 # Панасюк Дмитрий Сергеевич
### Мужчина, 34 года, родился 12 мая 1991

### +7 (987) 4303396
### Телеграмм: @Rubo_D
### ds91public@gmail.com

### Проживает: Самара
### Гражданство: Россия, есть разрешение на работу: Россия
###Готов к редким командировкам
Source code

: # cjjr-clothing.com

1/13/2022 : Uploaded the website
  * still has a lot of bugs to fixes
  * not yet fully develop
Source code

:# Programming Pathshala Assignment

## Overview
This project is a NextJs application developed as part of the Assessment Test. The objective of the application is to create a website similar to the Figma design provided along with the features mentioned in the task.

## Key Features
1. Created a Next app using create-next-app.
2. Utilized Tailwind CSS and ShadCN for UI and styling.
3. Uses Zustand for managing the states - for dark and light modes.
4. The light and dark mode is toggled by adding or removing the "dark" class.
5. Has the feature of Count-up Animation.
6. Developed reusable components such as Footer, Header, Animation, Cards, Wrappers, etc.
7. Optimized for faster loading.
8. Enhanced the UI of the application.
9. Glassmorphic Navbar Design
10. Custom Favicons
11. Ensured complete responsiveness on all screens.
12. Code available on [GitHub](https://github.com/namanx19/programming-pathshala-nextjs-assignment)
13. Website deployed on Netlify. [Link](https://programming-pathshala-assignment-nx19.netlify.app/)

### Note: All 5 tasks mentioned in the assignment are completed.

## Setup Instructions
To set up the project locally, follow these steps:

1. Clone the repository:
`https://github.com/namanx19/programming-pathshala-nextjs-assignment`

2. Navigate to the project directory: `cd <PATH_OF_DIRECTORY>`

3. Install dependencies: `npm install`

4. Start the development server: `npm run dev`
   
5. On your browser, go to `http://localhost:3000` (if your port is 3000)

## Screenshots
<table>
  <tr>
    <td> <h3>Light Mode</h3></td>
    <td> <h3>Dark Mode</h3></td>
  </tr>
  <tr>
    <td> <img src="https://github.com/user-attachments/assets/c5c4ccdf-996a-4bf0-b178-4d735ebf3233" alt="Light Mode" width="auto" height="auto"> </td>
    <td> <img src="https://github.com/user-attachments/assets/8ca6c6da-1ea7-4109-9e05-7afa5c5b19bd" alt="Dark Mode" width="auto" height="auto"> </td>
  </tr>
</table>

========

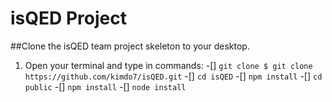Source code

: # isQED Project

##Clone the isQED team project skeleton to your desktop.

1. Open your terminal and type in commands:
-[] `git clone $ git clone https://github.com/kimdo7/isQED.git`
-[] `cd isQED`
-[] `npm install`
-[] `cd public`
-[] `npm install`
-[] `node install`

========

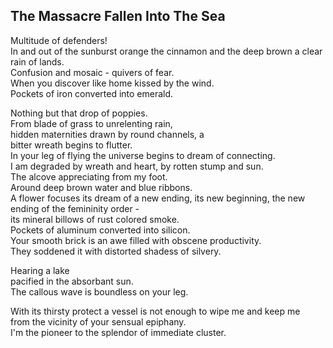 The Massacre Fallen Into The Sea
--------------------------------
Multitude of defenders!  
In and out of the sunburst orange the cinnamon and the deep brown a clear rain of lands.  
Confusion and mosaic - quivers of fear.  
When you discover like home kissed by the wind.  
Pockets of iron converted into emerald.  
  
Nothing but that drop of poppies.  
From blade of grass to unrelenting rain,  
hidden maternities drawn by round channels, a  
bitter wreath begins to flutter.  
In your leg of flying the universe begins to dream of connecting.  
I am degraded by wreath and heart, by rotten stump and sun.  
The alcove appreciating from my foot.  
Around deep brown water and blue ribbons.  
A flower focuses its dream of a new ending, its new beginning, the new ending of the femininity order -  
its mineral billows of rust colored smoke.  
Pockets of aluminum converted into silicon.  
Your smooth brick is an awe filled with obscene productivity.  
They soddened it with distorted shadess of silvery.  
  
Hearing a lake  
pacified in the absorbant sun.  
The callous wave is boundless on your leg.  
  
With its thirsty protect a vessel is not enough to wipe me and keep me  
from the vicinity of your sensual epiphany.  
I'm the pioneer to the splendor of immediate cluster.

========

◆ AIM OF THE TASK:
Each line of the data that has the string "github" counts once; give the total and nothing else.

◆ OUTPUT:
5